Americans spend more money each year on health care, in both absolute terms ($6,350 per person) and as a percentage of GDP (15.2%), than anyone else in the world. (OK, the Marshall Islands spend 15.4% of their GDP on health care, but that's only $294 per person.) (link)
European countries spend an average of $1,652 per person on health care each year, or 8.6% of GDP. (link)
Yet the US ranks behind most European countries (link) -- in fact, behind about three-fourths of all developed countries (link) -- in life expectancy.
It's not surprising that we have so little to show (in terms of health) for all of our extravagant spending on health care. As it turns out, once certain basic health care needs are met, there's no correlation between additional spending on health care, on the one hand, and improved health, on the other. Marginal spending on health care tends to be either useless or worse than useless. We could maintain similar life expectancy and quality of life if we slashed our medical care in half.
How can we slash our medical care in half? How can we get people to stop wanting more and more and more health care services?
I propose that we nationalize the health care industry.

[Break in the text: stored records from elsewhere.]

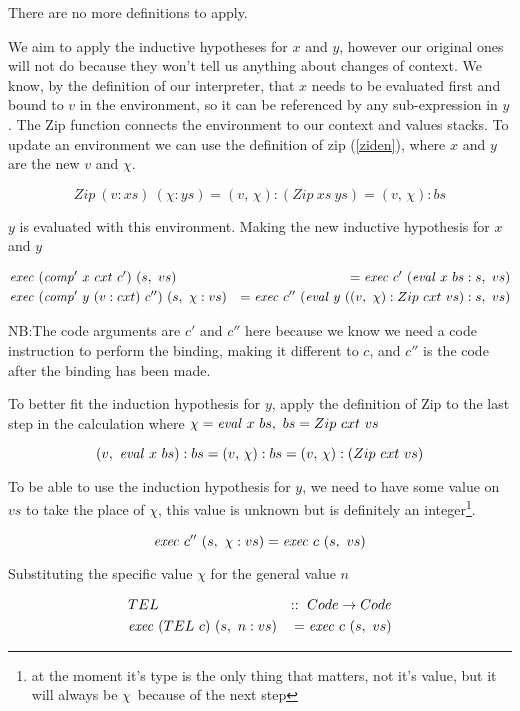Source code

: \documentclass {article}
\begin{document}
There are no more definitions to apply.

We aim to apply the inductive 
hypotheses for $x$ and $y$,
however our original ones will 
not do because they won't tell us
anything about changes of context.
We know, by the definition of our interpreter,
that $x$ needs to be evaluated first and 
bound to $v$ in the environment, so it can be 
referenced by any sub-expression
in $y$.
The Zip function connects the environment
to our context and values stacks.
To update an environment
we can use the definition of zip (\ref{ziden}),
where $x$ and $y$ are the new $v$ and $\chi$.

\[ Zip\ (v:xs)\ (\chi:ys) 
	= (v,\, \chi):(Zip\ xs\ ys) = (v,\, \chi):bs \]

$y$ is evaluated with this environment.
Making the new inductive hypothesis for $x$ and $y$

\begin{eqnarray*}
	&\Exec (\Compp  x\ cxt\ c')\ (s,\ vs)
		&= \Exec c'\ (\evalf  x\ bs : s,\ vs)\\
	&\Exec (\Compp  y\ (v:cxt)\ c'')\ (s,\ \chi : vs) 
		&= \Exec c''\ (\evalf  y\ 
					(
					(v,\ \chi) : Zip\ cxt\ vs) : s,\ vs
					)\\
\end{eqnarray*}

NB:The code arguments are $c'$ and $c''$ 
here because we know we need a code instruction
to perform the binding, making it different to $c$,
and $c''$ is the code after the binding has been made.

To better fit the induction hypothesis for $y$,
apply the definition of Zip to the last step in the calculation
where \( \chi = \evalf  x\ bs,\ bs = Zip\ cxt\ vs \)

\[ (v,\ \mathit{eval\ }  x\ bs) :bs = (v,\, \chi):bs = (v,\, \chi):(Zip\ cxt\ vs) \]

To be able to use the induction hypothesis for $y$,
we need to have some value on $vs$ to take the place of $\chi$,
this value is unknown but is definitely an integer\footnote{
at the moment it's
type is the only thing that matters, not it's value,
but it will always be $\chi$\ because of the next step}.

\[ \Exec c''\ (s,\ \chi : vs) = \Exec c\ (s,\ vs) \]

Substituting the specific value $\chi$ for the general value $n$

\begin{eqnarray*}
&TEL\ &::\ Code \rightarrow Code \\
&\mathit{exec\ } (TEL\ c)\ (s,\ n:vs) &= \mathit{exec\ } c\ (s,\ vs)
\end{eqnarray*}
\end{document}
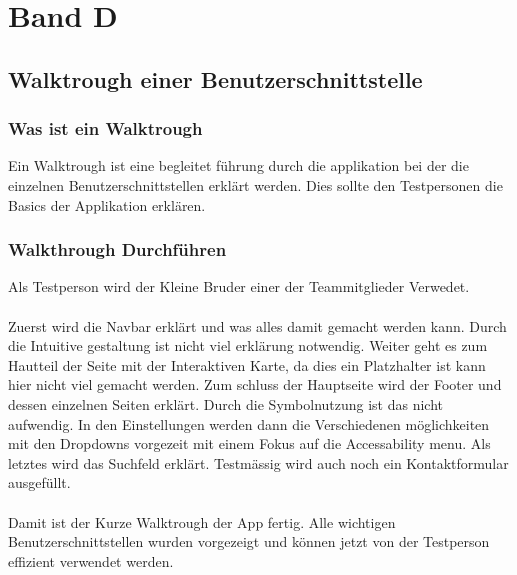 \documentclass[10pt]{article}
\begin{document}
	\pagebreak
	
	\section{Band D}
	\subsection {Walktrough einer Benutzerschnittstelle}
	\subsubsection{Was ist ein Walktrough}
	Ein Walktrough ist eine begleitet führung durch die applikation bei der die einzelnen Benutzerschnittstellen erklärt werden. Dies sollte den Testpersonen die Basics der Applikation erklären.
	\subsubsection{Walkthrough Durchführen}
	Als Testperson wird der Kleine Bruder einer der Teammitglieder Verwedet.\\\\
	Zuerst wird die Navbar erklärt und was alles damit gemacht werden kann. Durch die Intuitive gestaltung ist nicht viel erklärung notwendig. Weiter geht es zum Hautteil der Seite mit der Interaktiven Karte, da dies ein Platzhalter ist kann hier nicht viel gemacht werden. Zum schluss der Hauptseite wird der Footer und dessen einzelnen Seiten erklärt. Durch die Symbolnutzung ist das nicht aufwendig. In den Einstellungen werden dann die Verschiedenen möglichkeiten mit den Dropdowns vorgezeit mit einem Fokus auf die Accessability menu. Als letztes wird das Suchfeld erklärt. Testmässig wird auch noch ein Kontaktformular ausgefüllt.\\\\
	Damit ist der Kurze Walktrough der App fertig. Alle wichtigen Benutzerschnittstellen wurden vorgezeigt und können jetzt von der Testperson effizient verwendet werden.
\end{document}
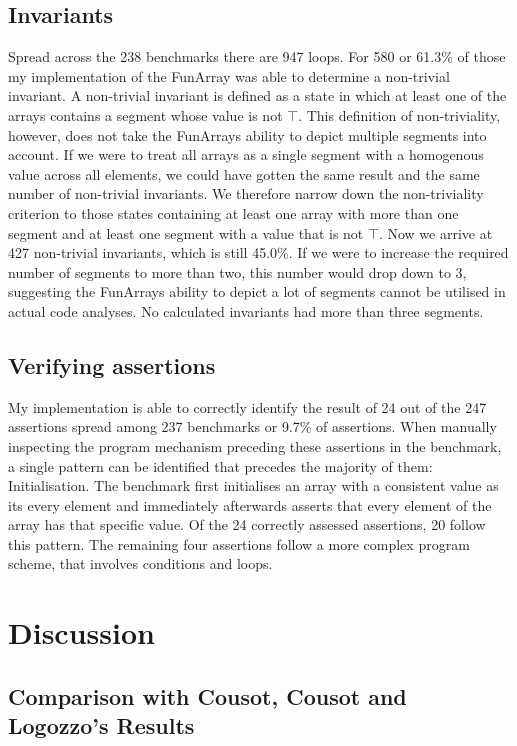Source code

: \documentclass{report}
\begin{document}
\subsection{Invariants}
Spread across the 238 benchmarks there are 947 loops. For 580 or 61.3\% of those my implementation of the FunArray was able to determine a non-trivial invariant. A non-trivial invariant is defined as a state in which at least one of the arrays contains a segment whose value is not $\top$.
This definition of non-triviality, however, does not take the FunArrays ability to depict multiple segments into account. If we were to treat all arrays as a single segment with a homogenous value across all elements, we could have gotten the same result and the same number of non-trivial invariants. We therefore narrow down the non-triviality criterion to those states containing at least one array with more than one segment and at least one segment with a value that is not $\top$. Now we arrive at 427 non-trivial invariants, which is still 45.0\%. 
If we were to increase the required number of segments to more than two, this number would drop down to 3, suggesting the FunArrays ability to depict a lot of segments cannot be utilised in actual code analyses. No calculated invariants had more than three segments.

\subsection{Verifying assertions}

My implementation is able to correctly identify the result of 24 out of the 247 assertions spread among 237 benchmarks or 9.7\% of assertions. When manually inspecting the program mechanism preceding these assertions in the benchmark, a single pattern can be identified that precedes the majority of them: Initialisation. The benchmark first initialises an array with a consistent value as its every element and immediately afterwards asserts that every element of the array has that specific value. Of the 24 correctly assessed assertions, 20 follow this pattern. The remaining four assertions follow a more complex program scheme, that involves conditions and loops.



\section{Discussion}
\subsection{Comparison with Cousot, Cousot and Logozzo's Results}
\end{document}
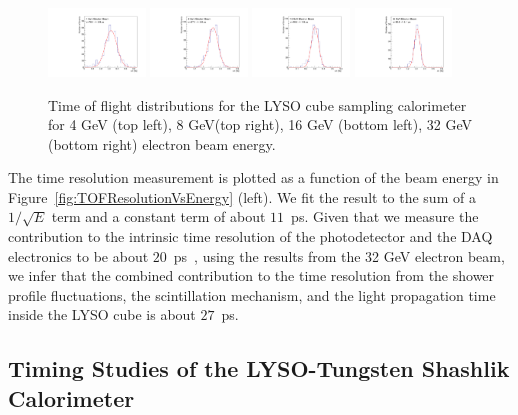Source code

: \begin{figure}[H] \centering
\includegraphics[width=0.23\textwidth]{figs/TOF_Electron_LYSOCube_4GeV} 
\includegraphics[width=0.23\textwidth]{figs/TOF_Electron_LYSOCube_8GeV} 
\includegraphics[width=0.23\textwidth]{figs/TOF_Electron_LYSOCube_16GeV} 
\includegraphics[width=0.23\textwidth]{figs/TOF_Electron_LYSOCube_32GeV} 
\caption{ \small Time of flight distributions for the LYSO cube sampling calorimeter
for 4 GeV (top left), 8 GeV(top right), 16 GeV (bottom left),  32 GeV (bottom right) electron beam energy. } 
\label{fig:LYSOCubeTOF}
\end{figure}

The time resolution measurement is plotted as a function of the
beam energy in Figure~\ref{fig:TOFResolutionVsEnergy} (left). We fit the result to the sum of a 
$1/\sqrt{E}$ term and a constant term of about $11$~ps.   Given that we measure the contribution 
to the intrinsic time resolution of the photodetector and the DAQ electronics to be about 
$20$~ps~\cite{MCPFastCaloNIMA}, using the results from the 32 GeV electron beam, we infer 
that the combined contribution to the time resolution from the shower profile
fluctuations, the scintillation mechanism, and the light propagation time inside the
LYSO cube is about $27$~ps.  

\subsection{Timing Studies of the LYSO-Tungsten Shashlik Calorimeter}
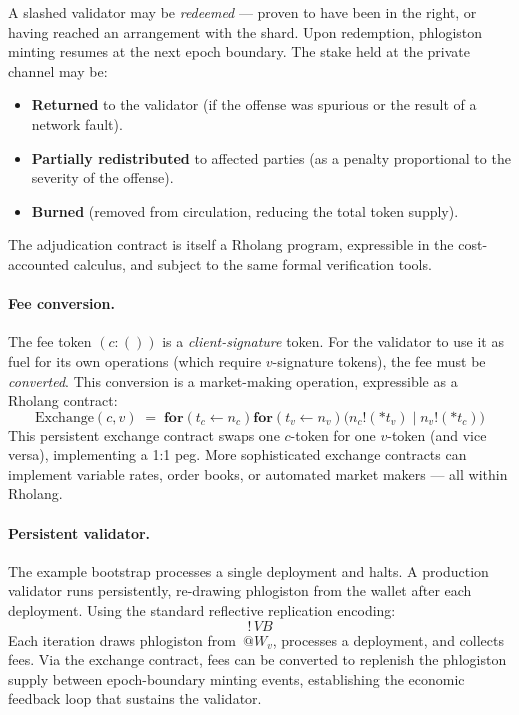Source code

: \documentclass[11pt,a4paper]{article}
\makeatletter
\newcommand{\Par}{\mathbin{|}}
\newcommand{\forc}{\mathbf{for}}
\newcommand{\send}[2]{#1 !\!\left( #2 \right)}
\newcommand{\recv}[3]{\forc\!\left( #1 \leftarrow #2 \right) #3}
\newcommand{\drop}[1]{{\ast} #1}
\newcommand{\quot}[1]{@#1}
\makeatother
\begin{document}
A slashed validator may be \emph{redeemed} --- proven to
have been in the right, or having reached an arrangement
with the shard.  Upon redemption, phlogiston minting resumes
at the next epoch boundary.  The stake held at the private
channel may be:
\begin{itemize}[nosep]
  \item \textbf{Returned} to the validator (if the
    offense was spurious or the result of a network fault).
  \item \textbf{Partially redistributed} to affected parties
    (as a penalty proportional to the severity of the
    offense).
  \item \textbf{Burned} (removed from circulation, reducing
    the total token supply).
\end{itemize}
The adjudication contract is itself a Rholang program,
expressible in the cost-accounted calculus, and subject to
the same formal verification tools.

\paragraph{Fee conversion.}
The fee token $(c : ())$ is a \emph{client-signature}
token.  For the validator to use it as fuel for its own
operations (which require $v$-signature tokens), the fee
must be \emph{converted}.  This conversion is a
market-making operation, expressible as a Rholang contract:
\[
  \mathrm{Exchange}(c, v)
  \;=\;
  \recv{t_c}{n_c}{
    \recv{t_v}{n_v}{
      \bigl(
        \send{n_c}{\drop{t_v}}
        \Par
        \send{n_v}{\drop{t_c}}
      \bigr)
    }
  }
\]
This persistent exchange contract swaps one $c$-token for
one $v$-token (and vice versa), implementing a 1:1 peg.
More sophisticated exchange contracts can implement
variable rates, order books, or automated market makers ---
all within Rholang.

\paragraph{Persistent validator.}
The example bootstrap processes a single deployment and
halts.  A production validator runs persistently,
re-drawing phlogiston from the wallet after each
deployment.  Using the standard reflective replication
encoding:
\[
  !\, \mathit{VB}
\]
Each iteration draws phlogiston from~$\quot{W_v}$,
processes a deployment, and collects fees.  Via the exchange
contract, fees can be converted to replenish the
phlogiston supply between epoch-boundary minting events,
establishing the economic feedback loop that sustains the
validator.
\end{document}
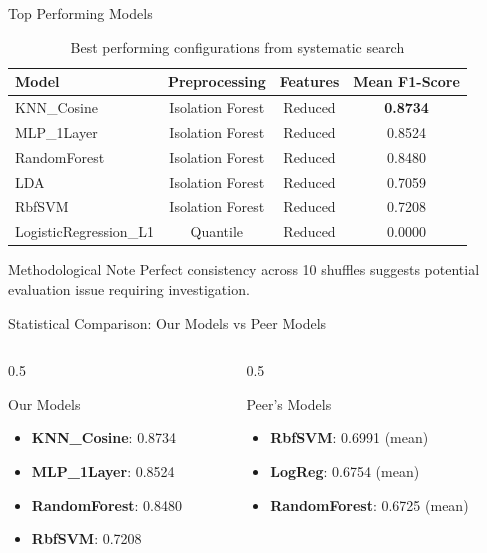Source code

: \documentclass[10pt]{beamer}
\begin{document}
{\begin{frame}{Top Performing Models}
\begin{table}
\centering
\scriptsize
\begin{tabular}{lccc}
\toprule
\textbf{Model} & \textbf{Preprocessing} & \textbf{Features} & \textbf{Mean F1-Score} \\
\midrule
\textcolor{primary}{KNN\_Cosine} & Isolation Forest & Reduced & \textbf{0.8734} \\
\textcolor{primary}{MLP\_1Layer} & Isolation Forest & Reduced & 0.8524 \\
\textcolor{primary}{RandomForest} & Isolation Forest & Reduced & 0.8480 \\
LDA & Isolation Forest & Reduced & 0.7059 \\
RbfSVM & Isolation Forest & Reduced & 0.7208 \\
LogisticRegression\_L1 & Quantile & Reduced & 0.0000 \\
\bottomrule
\end{tabular}
\caption{Best performing configurations from systematic search}
\end{table}

\begin{alertblock}{Methodological Note}
Perfect consistency across 10 shuffles suggests potential evaluation issue requiring investigation.
\end{alertblock}
\end{frame}

\begin{frame}{Statistical Comparison: Our Models vs Peer Models}
\begin{columns}
\begin{column}{0.5\textwidth}
\begin{block}{Our Models}
\begin{itemize}
\item \textbf{KNN\_Cosine}: 0.8734
\item \textbf{MLP\_1Layer}: 0.8524  
\item \textbf{RandomForest}: 0.8480
\item \textbf{RbfSVM}: 0.7208
\end{itemize}
\end{block}
\end{column}
\begin{column}{0.5\textwidth}
\begin{block}{Peer's Models}
\begin{itemize}
\item \textbf{RbfSVM}: 0.6991 (mean)
\item \textbf{LogReg}: 0.6754 (mean)
\item \textbf{RandomForest}: 0.6725 (mean)
\end{itemize}
\end{block}
\end{column}
\end{columns}


\end{frame}}
\end{document}
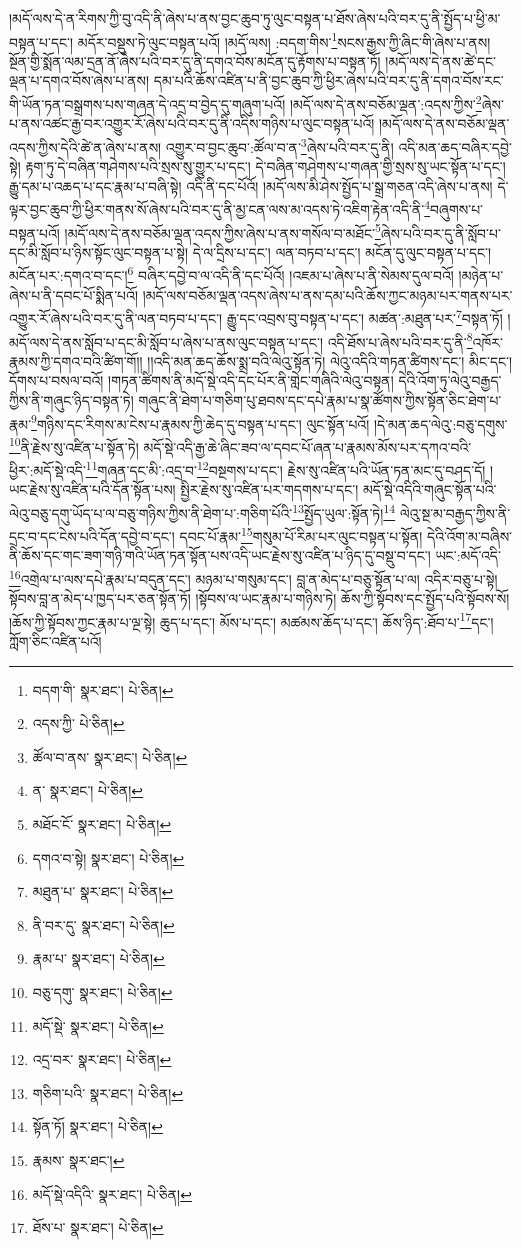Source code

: །མདོ་ལས་དེ་ན་རིགས་ཀྱི་བུ་འདི་ནི་ཞེས་པ་ནས་བྱང་ཆུབ་ཏུ་ལུང་བསྟན་པ་ཐོས་ཞེས་པའི་བར་དུ་ནི་སྤྱོད་པ་ཕྱི་མ་བསྟན་པ་དང་། མདོར་བསྡུས་ཏེ་ལུང་བསྟན་པའོ། །མདོ་ལས། :བདག་གིས་\footnote{བདག་གི་  སྣར་ཐང་།  པེ་ཅིན། }སངས་རྒྱས་ཀྱི་ཞིང་གི་ཞེས་པ་ནས། སྔོན་གྱི་སྨོན་ལམ་དྲན་ནོ་ཞེས་པའི་བར་དུ་ནི་དགའ་བོས་མངོན་དུ་རྟོགས་པ་བསྟན་ཏོ། །མདོ་ལས་དེ་ནས་ཚེ་དང་ལྡན་པ་དགའ་བོས་ཞེས་པ་ནས། དམ་པའི་ཆོས་འཛིན་པ་ནི་བྱང་ཆུབ་ཀྱི་ཕྱིར་ཞེས་པའི་བར་དུ་ནི་དགའ་བོས་རང་གི་ཡོན་ཏན་བསྒྲགས་པས་གཞན་དེ་འདྲ་བ་བྱེད་དུ་གཞུག་པའོ། །མདོ་ལས་དེ་ནས་བཅོམ་ལྡན་:འདས་ཀྱིས་\footnote{འདས་ཀྱི་  པེ་ཅིན། }ཞེས་པ་ནས་འཚང་རྒྱ་བར་འགྱུར་རོ་ཞེས་པའི་བར་དུ་ནི་འདིས་གཉིས་པ་ལུང་བསྟན་པའོ། །མདོ་ལས་དེ་ནས་བཅོམ་ལྡན་འདས་ཀྱིས་དེའི་ཚེ་ན་ཞེས་པ་ནས། འགྱུར་བ་བྱང་ཆུབ་:ཚོལ་བ་ན་\footnote{ཚོལ་བ་ནས་  སྣར་ཐང་།  པེ་ཅིན། }ཞེས་པའི་བར་དུ་ནི། འདི་མན་ཆད་བཞིར་དབྱེ་སྟེ། རྟག་ཏུ་དེ་བཞིན་གཤེགས་པའི་སྲས་སུ་གྱུར་པ་དང་། དེ་བཞིན་གཤེགས་པ་གཞན་གྱི་སྲས་སུ་ཡང་སྟོན་པ་དང་། རྒྱུ་དམ་པ་འཆད་པ་དང་རྣམ་པ་བཞི་སྟེ། འདི་ནི་དང་པོའོ། །མདོ་ལས་མི་ཤེས་སྤྱོད་པ་སྒྲ་གཅན་འདི་ཞེས་པ་ནས། དེ་ལྟར་བྱང་ཆུབ་ཀྱི་ཕྱིར་གནས་སོ་ཞེས་པའི་བར་དུ་ནི་མྱ་ངན་ལས་མ་འདས་ཏེ་འཇིག་རྟེན་འདི་ནི་\footnote{ན་  སྣར་ཐང་།  པེ་ཅིན། }བཞུགས་པ་བསྟན་པའོ། །མདོ་ལས་དེ་ནས་བཅོམ་ལྡན་འདས་ཀྱིས་ཞེས་པ་ནས་གསོལ་བ་མཐོང་\footnote{མཐོང་ངོ་  སྣར་ཐང་།  པེ་ཅིན། }ཞེས་པའི་བར་དུ་ནི་སློབ་པ་དང་མི་སློབ་པ་ཉིས་སྟོང་ལུང་བསྟན་པ་སྟེ། དེ་ལ་དྲིས་པ་དང་། ལན་བཏབ་པ་དང་། མངོན་དུ་ལུང་བསྟན་པ་དང་། མངོན་པར་:དགའ་བ་དང་།\footnote{དགའ་བ་སྟེ།  སྣར་ཐང་།  པེ་ཅིན། } བཞིར་དབྱེ་བ་ལ་འདི་ནི་དང་པོའོ། །འཇམ་པ་ཞེས་པ་ནི་སེམས་དུལ་བའོ། །མཉེན་པ་ཞེས་པ་ནི་དབང་པོ་སྨིན་པའོ། །མདོ་ལས་བཅོམ་ལྡན་འདས་ཞེས་པ་ནས་དམ་པའི་ཆོས་ཀྱང་མཉམ་པར་གནས་པར་འགྱུར་རོ་ཞེས་པའི་བར་དུ་ནི་ལན་བཏབ་པ་དང་། རྒྱུ་དང་འབྲས་བུ་བསྟན་པ་དང་། མཚན་:མཐུན་པར་\footnote{མཐུན་པ་  སྣར་ཐང་།  པེ་ཅིན། }བསྟན་ཏོ། །མདོ་ལས་དེ་ནས་སློབ་པ་དང་མི་སློབ་པ་ཞེས་པ་ནས་ལུང་བསྟན་པ་དང་། འདི་ཐོས་པ་ཞེས་པའི་བར་དུ་ནི་\footnote{ནི་བར་དུ་  སྣར་ཐང་།  པེ་ཅིན། }འཁོར་རྣམས་ཀྱི་དགའ་བའི་ཚིག་གོ།། །།འདི་མན་ཆད་ཆོས་སྨྲ་བའི་ལེའུ་སྟོན་ཏེ། ལེའུ་འདིའི་གཏན་ཚིགས་དང་། མིང་དང་། དོགས་པ་བསལ་བའོ། །གཏན་ཚིགས་ནི་མདོ་སྡེ་འདི་དང་པོར་ནི་གླེང་གཞིའི་ལེའུ་བསྟན། དེའི་འོག་ཏུ་ལེའུ་བརྒྱད་ཀྱིས་ནི་གཞུང་ཉིད་བསྟན་ཏེ། གཞུང་ནི་ཐེག་པ་གཅིག་པུ་ཐབས་དང་དཔེ་རྣམ་པ་སྣ་ཚོགས་ཀྱིས་སྟོན་ཅིང་ཐེག་པ་རྣམ་\footnote{རྣམ་པ་  སྣར་ཐང་།  པེ་ཅིན། }གཉིས་དང་རིགས་མ་ངེས་པ་རྣམས་ཀྱི་ཆེད་དུ་བསྟན་པ་དང་། ལུང་སྟོན་པའོ། །དེ་མན་ཆད་ལེའུ་:བཅུ་དགུས་\footnote{བཅུ་དགུ་  སྣར་ཐང་།  པེ་ཅིན། }ནི་རྗེས་སུ་འཛིན་པ་སྟོན་ཏེ། མདོ་སྡེ་འདི་རྒྱ་ཆེ་ཞིང་ཟབ་ལ་དབང་པོ་ཞན་པ་རྣམས་མོས་པར་དཀའ་བའི་ཕྱིར་:མདོ་སྡེ་འདི་\footnote{མདོ་སྡེ་  སྣར་ཐང་།  པེ་ཅིན། }གཞན་དང་མི་:འདྲ་བ་\footnote{འདྲ་བར་  སྣར་ཐང་།  པེ་ཅིན། }བསྔགས་པ་དང་། རྗེས་སུ་འཛིན་པའི་ཡོན་ཏན་མང་དུ་བཤད་དོ། །ཡང་རྗེས་སུ་འཛིན་པའི་དོན་སྟོན་པས། སྤྱིར་རྗེས་སུ་འཛིན་པར་གདགས་པ་དང་། མདོ་སྡེ་འདིའི་གཞུང་སྟོན་པའི་ལེའུ་བཅུ་དགུ་ཡོད་པ་ལ་བཅུ་གཉིས་ཀྱིས་ནི་ཐེག་པ་:གཅིག་པོའི་\footnote{གཅིག་པའི་  སྣར་ཐང་།  པེ་ཅིན། }སྤྱོད་ཡུལ་:སྟོན་ཏེ།\footnote{སྟོན་ཏོ།  སྣར་ཐང་།  པེ་ཅིན། } ལེའུ་སྔ་མ་བརྒྱད་ཀྱིས་ནི་དྲང་བ་དང་ངེས་པའི་དོན་དབྱེ་བ་དང་། དབང་པོ་རྣམ་\footnote{རྣམས་  སྣར་ཐང་། }གསུམ་པོ་རིམ་པར་ལུང་བསྟན་པ་སྟོན། དེའི་འོག་མ་བཞིས་ནི་ཆོས་དང་གང་ཟག་གཉི་གའི་ཡོན་ཏན་སྟོན་པས་འདི་ཡང་རྗེས་སུ་འཛིན་པ་ཉིད་དུ་བསྡུ་བ་དང་། ཡང་:མདོ་འདི་\footnote{མདོ་སྡེ་འདིའི་  སྣར་ཐང་།  པེ་ཅིན། }འགྲེལ་པ་ལས་དཔེ་རྣམ་པ་བདུན་དང་། མཉམ་པ་གསུམ་དང་། བླ་ན་མེད་པ་བཅུ་སྟོན་པ་ལ། འདིར་བཅུ་པ་སྟེ། སྟོབས་བླ་ན་མེད་པ་ཁྱད་པར་ཅན་སྟོན་ཏོ། །སྟོབས་ལ་ཡང་རྣམ་པ་གཉིས་ཏེ། ཆོས་ཀྱི་སྟོབས་དང་སྤྱོད་པའི་སྟོབས་སོ། །ཆོས་ཀྱི་སྟོབས་ཀྱང་རྣམ་པ་ལྔ་སྟེ། ཆུད་པ་དང་། མོས་པ་དང་། མཚམས་ཆོད་པ་དང་། ཆོས་ཉིད་:ཐོབ་པ་\footnote{ཐོས་པ་  སྣར་ཐང་།  པེ་ཅིན། }དང་། ཀློག་ཅིང་འཛིན་པའོ།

If doctors' offices were run more like the DMV, people wouldn't want to go there so much.
Here's my argument.
1. In the U.S., more spending on health care does not mean better health.
From this article in The New Yorker:
McAllen is in Hidalgo County, which has the lowest household income in the country ... McAllen has another distinction, too: it is one of the most expensive health-care markets in the country. ... In 2006, Medicare spent fifteen thousand dollars per enrollee here, almost twice the national average. The income per capita is twelve thousand dollars. ...
El Paso County, eight hundred miles up the border, has essentially the same demographics. ... Yet in 2006 Medicare expenditures ... in El Paso were $7,504 per enrollee - half as much as in McAllen. ... There’s no evidence that the treatments and technologies available at McAllen are better than those found elsewhere in the country. ... Nor does the care given in McAllen stand out for its quality. ... The primary cause of McAllen’s extreme costs was, very simply, the across-the-board overuse of medicine. ...
In a 2003 study, ... Elliott Fisher, examined the treatment received by a million elderly Americans diagnosed with colon or rectal cancer, a hip fracture, or a heart attack. They found that patients in higher-spending regions received sixty per cent more care than elsewhere. ... Yet they did no better than other patients, whether this was measured in terms of survival, their ability to function, or satisfaction with the care they received. If anything, they seemed to do worse. ...
And from a 2003 article in the Washington Monthly:
Where specialists are abundant, they find elders to treat--and Medicare pays, spending, for example, $50,000 more per patient in Miami than Minneapolis, as my colleague Shannon Brownlee recently wrote in The Atlantic. But according to John Wennberg of Dartmouth Medical School, elder persons living in regions where the use of specialists is high have no greater life expectancy than their counterparts in regions where it is low.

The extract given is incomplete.